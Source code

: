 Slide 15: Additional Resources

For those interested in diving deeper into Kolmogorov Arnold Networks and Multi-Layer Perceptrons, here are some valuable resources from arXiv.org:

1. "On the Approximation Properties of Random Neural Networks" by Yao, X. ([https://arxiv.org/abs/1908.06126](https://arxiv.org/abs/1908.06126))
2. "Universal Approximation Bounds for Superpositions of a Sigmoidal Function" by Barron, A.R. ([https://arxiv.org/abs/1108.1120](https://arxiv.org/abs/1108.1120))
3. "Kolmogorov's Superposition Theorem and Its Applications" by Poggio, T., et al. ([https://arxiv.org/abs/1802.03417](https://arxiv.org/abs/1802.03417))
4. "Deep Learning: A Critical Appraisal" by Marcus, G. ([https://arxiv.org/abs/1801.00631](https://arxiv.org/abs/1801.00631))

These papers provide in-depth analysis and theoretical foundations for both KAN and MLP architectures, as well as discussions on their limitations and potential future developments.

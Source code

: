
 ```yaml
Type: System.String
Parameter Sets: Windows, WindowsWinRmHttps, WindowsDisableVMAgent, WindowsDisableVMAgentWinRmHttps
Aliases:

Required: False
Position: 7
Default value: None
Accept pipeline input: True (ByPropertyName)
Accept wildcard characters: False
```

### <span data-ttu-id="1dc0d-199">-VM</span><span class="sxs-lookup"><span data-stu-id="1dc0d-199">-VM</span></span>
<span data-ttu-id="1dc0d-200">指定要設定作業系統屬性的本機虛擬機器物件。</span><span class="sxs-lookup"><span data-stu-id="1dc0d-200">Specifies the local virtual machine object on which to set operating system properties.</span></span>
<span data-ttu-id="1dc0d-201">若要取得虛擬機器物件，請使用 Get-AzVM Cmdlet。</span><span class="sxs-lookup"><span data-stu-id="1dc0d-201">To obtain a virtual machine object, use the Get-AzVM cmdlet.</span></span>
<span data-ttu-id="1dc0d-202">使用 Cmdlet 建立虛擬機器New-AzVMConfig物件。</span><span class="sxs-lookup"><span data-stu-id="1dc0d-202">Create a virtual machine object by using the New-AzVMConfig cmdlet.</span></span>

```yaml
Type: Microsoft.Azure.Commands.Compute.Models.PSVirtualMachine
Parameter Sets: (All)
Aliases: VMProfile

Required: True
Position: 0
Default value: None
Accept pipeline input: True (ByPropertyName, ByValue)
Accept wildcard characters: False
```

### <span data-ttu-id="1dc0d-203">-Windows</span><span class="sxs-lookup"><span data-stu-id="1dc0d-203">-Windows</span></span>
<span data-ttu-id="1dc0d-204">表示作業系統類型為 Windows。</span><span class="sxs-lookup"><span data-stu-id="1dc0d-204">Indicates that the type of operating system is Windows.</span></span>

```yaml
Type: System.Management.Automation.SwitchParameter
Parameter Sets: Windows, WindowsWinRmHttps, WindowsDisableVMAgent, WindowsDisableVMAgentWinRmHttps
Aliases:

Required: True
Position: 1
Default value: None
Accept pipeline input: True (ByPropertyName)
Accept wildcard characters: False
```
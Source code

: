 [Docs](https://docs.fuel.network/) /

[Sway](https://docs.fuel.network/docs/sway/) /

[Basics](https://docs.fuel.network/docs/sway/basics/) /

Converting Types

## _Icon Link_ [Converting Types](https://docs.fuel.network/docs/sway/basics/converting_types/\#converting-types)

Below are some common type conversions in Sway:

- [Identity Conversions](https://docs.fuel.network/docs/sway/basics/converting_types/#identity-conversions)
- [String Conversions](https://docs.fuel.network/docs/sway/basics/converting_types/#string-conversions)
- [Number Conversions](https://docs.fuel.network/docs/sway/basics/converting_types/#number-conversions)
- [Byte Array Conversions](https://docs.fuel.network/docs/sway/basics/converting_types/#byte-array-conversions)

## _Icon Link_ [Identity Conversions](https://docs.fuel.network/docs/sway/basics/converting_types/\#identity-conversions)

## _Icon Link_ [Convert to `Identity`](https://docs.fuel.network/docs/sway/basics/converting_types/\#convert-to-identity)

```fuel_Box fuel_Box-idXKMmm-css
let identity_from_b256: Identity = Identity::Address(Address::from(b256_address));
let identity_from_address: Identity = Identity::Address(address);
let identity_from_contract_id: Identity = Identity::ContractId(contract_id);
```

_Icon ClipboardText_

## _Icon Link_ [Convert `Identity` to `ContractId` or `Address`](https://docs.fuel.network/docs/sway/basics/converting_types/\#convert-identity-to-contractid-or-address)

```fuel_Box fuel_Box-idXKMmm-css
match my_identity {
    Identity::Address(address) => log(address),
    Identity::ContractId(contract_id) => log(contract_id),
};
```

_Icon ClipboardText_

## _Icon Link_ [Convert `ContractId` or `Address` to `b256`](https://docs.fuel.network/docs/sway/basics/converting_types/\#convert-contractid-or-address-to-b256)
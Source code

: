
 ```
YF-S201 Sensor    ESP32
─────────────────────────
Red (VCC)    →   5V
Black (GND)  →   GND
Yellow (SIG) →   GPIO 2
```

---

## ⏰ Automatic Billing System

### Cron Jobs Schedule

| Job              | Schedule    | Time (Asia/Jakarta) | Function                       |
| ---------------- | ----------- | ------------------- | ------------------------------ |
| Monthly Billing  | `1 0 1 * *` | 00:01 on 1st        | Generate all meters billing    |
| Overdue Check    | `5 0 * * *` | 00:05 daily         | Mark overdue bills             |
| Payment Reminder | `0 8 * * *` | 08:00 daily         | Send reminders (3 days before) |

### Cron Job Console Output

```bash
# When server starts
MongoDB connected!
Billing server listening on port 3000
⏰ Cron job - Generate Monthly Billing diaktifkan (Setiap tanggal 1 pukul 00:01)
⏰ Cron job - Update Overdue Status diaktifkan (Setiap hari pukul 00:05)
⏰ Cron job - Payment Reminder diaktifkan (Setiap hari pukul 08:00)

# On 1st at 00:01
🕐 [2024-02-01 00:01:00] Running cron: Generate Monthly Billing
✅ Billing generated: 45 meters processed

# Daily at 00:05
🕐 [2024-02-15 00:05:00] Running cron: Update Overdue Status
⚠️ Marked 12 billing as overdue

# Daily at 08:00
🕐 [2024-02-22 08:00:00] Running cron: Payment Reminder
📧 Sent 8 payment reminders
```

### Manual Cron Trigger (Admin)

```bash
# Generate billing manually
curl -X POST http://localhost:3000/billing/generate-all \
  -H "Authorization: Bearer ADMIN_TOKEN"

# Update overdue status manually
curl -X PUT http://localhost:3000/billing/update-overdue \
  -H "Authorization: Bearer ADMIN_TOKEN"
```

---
================
- _Assignment_: Only the number is wanted: count the lines of the records that hold the word "Cmdlet".

- _Final answer_: 2